→ Required work:
The reply must be the number of lines in the following material that include the word "existing", and nothing more.

→ Provided records:
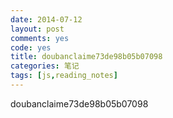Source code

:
 ```yaml
---
date: 2014-07-12
layout: post
comments: yes
code: yes
title: doubanclaime73de98b05b07098
categories: 笔记
tags: [js,reading_notes]
---
```


doubanclaime73de98b05b07098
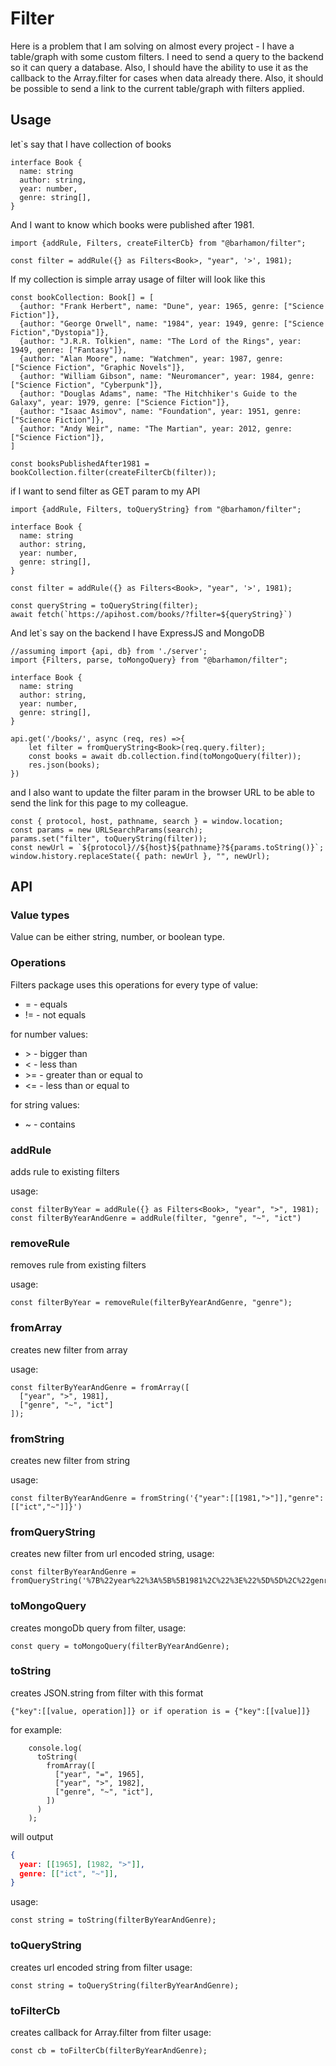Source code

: # Filter

Here is a problem that I am solving on almost every project - I have a table/graph with some custom filters. I need to send a query to the backend so it can query a database. Also, I should have the ability to use it as the callback to the Array.filter for cases when data already there. Also, it should be possible to send a link to the current table/graph with filters applied.


## Usage

let`s say that I have collection of books

```TS
interface Book {
  name: string
  author: string,
  year: number,
  genre: string[],
}
```

And I want to know which books were published after 1981.

```TS
import {addRule, Filters, createFilterCb} from "@barhamon/filter";

const filter = addRule({} as Filters<Book>, "year", '>', 1981);
```

If my collection is simple array usage of filter will look like this

```TS
const bookCollection: Book[] = [
  {author: "Frank Herbert", name: "Dune", year: 1965, genre: ["Science Fiction"]},
  {author: "George Orwell", name: "1984", year: 1949, genre: ["Science Fiction","Dystopia"]},
  {author: "J.R.R. Tolkien", name: "The Lord of the Rings", year: 1949, genre: ["Fantasy"]},
  {author: "Alan Moore", name: "Watchmen", year: 1987, genre: ["Science Fiction", "Graphic Novels"]},
  {author: "William Gibson", name: "Neuromancer", year: 1984, genre: ["Science Fiction", "Cyberpunk"]},
  {author: "Douglas Adams", name: "The Hitchhiker's Guide to the Galaxy", year: 1979, genre: ["Science Fiction"]},
  {author: "Isaac Asimov", name: "Foundation", year: 1951, genre: ["Science Fiction"]},
  {author: "Andy Weir", name: "The Martian", year: 2012, genre: ["Science Fiction"]},
]

const booksPublishedAfter1981 =  bookCollection.filter(createFilterCb(filter));
```

if I want to send filter as GET param to my API

```TS
import {addRule, Filters, toQueryString} from "@barhamon/filter";

interface Book {
  name: string
  author: string,
  year: number,
  genre: string[],
}

const filter = addRule({} as Filters<Book>, "year", '>', 1981);

const queryString = toQueryString(filter);
await fetch(`https://apihost.com/books/?filter=${queryString}`)
```

And let`s say on the backend I have ExpressJS and MongoDB
```TS
//assuming import {api, db} from './server';
import {Filters, parse, toMongoQuery} from "@barhamon/filter";

interface Book {
  name: string
  author: string,
  year: number,
  genre: string[],
}

api.get('/books/', async (req, res) =>{
    let filter = fromQueryString<Book>(req.query.filter);
    const books = await db.collection.find(toMongoQuery(filter));
    res.json(books);
})
```
and I also want to update the filter param in the browser URL to be able to send the link for this page to my colleague.
```TS
const { protocol, host, pathname, search } = window.location;
const params = new URLSearchParams(search);
params.set("filter", toQueryString(filter));
const newUrl = `${protocol}//${host}${pathname}?${params.toString()}`;
window.history.replaceState({ path: newUrl }, "", newUrl);
```

## API

### Value types
Value can be either string, number, or boolean type.

### Operations

Filters package uses this operations
for every type of value:
* = - equals
* != - not equals

for number values:
* \> - bigger than
* < - less than
* \>= - greater than or equal to
* <= - less than or equal to

for string values:
* ~ - contains

### addRule
adds rule to existing filters

usage:
```TS
const filterByYear = addRule({} as Filters<Book>, "year", ">", 1981);
const filterByYearAndGenre = addRule(filter, "genre", "~", "ict")
```
### removeRule
removes rule from existing filters

usage:
```TS
const filterByYear = removeRule(filterByYearAndGenre, "genre");
```


### fromArray
creates new filter from array

usage:
```TS
const filterByYearAndGenre = fromArray([
  ["year", ">", 1981],
  ["genre", "~", "ict"]
]);
```
### fromString
creates new filter from string

usage:
```TS
const filterByYearAndGenre = fromString('{"year":[[1981,">"]],"genre":[["ict","~"]]}')
```
### fromQueryString
creates new filter from url encoded string,
usage:
```TS
const filterByYearAndGenre = fromQueryString('%7B%22year%22%3A%5B%5B1981%2C%22%3E%22%5D%5D%2C%22genre%22%3A%5B%5B%22ict%22%2C%22~%22%5D%5D%7D')
```
### toMongoQuery
creates mongoDb query from filter,
usage:
```TS
const query = toMongoQuery(filterByYearAndGenre);
```
### toString
creates JSON.string from filter with this format
```
{"key":[[value, operation]]} or if operation is = {"key":[[value]]}
```
for example:
```TS
    console.log(
      toString(
        fromArray([
          ["year", "=", 1965],
          ["year", ">", 1982],
          ["genre", "~", "ict"],
        ])
      )
    );
```
will output
```JSON
{
  year: [[1965], [1982, ">"]],
  genre: [["ict", "~"]],
}
```

usage:
```TS
const string = toString(filterByYearAndGenre);
```
### toQueryString
creates url encoded string from filter
usage:
```TS
const string = toQueryString(filterByYearAndGenre);
```

### toFilterCb
creates callback for Array.filter from filter
usage:
```TS
const cb = toFilterCb(filterByYearAndGenre);
```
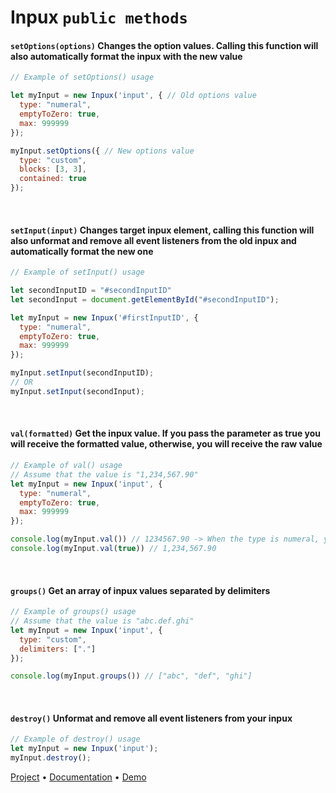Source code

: # Inpux `public methods`

#### `setOptions(options)` Changes the option values. Calling this function will also automatically format the inpux with the new value
```js
// Example of setOptions() usage

let myInput = new Inpux('input', { // Old options value
  type: "numeral",
  emptyToZero: true,
  max: 999999
});

myInput.setOptions({ // New options value
  type: "custom",
  blocks: [3, 3],
  contained: true
});
```
<br/>

#### `setInput(input)` Changes target inpux element, calling this function will also unformat and remove all event listeners from the old inpux and automatically format the new one
```js
// Example of setInput() usage

let secondInputID = "#secondInputID"
let secondInput = document.getElementById("#secondInputID");

let myInput = new Inpux('#firstInputID', {
  type: "numeral",
  emptyToZero: true,
  max: 999999
});

myInput.setInput(secondInputID);
// OR
myInput.setInput(secondInput);
```
<br/>

#### `val(formatted)` Get the inpux value. If you pass the parameter as true you will receive the formatted value, otherwise, you will receive the raw value
```js
// Example of val() usage
// Assume that the value is "1,234,567.90"
let myInput = new Inpux('input', { 
  type: "numeral",
  emptyToZero: true,
  max: 999999
});

console.log(myInput.val()) // 1234567.90 -> When the type is numeral, you will get the decimal delimiter
console.log(myInput.val(true)) // 1,234,567.90
```
<br/>

#### `groups()` Get an array of inpux values separated by delimiters
```js
// Example of groups() usage
// Assume that the value is "abc.def.ghi"
let myInput = new Inpux('input', { 
  type: "custom",
  delimiters: ["."]
});

console.log(myInput.groups()) // ["abc", "def", "ghi"]
```
<br/>

#### `destroy()` Unformat and remove all event listeners from your inpux
```js
// Example of destroy() usage
let myInput = new Inpux('input');
myInput.destroy();
```
[Project](https://github.com/GuiferrSouza/inpux) • [Documentation](https://github.com/GuiferrSouza/inpux/blob/main/docs/documentation.md) • [Demo](https://guiferrsouza.github.io/inpux/)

→ Result of this exercise:
2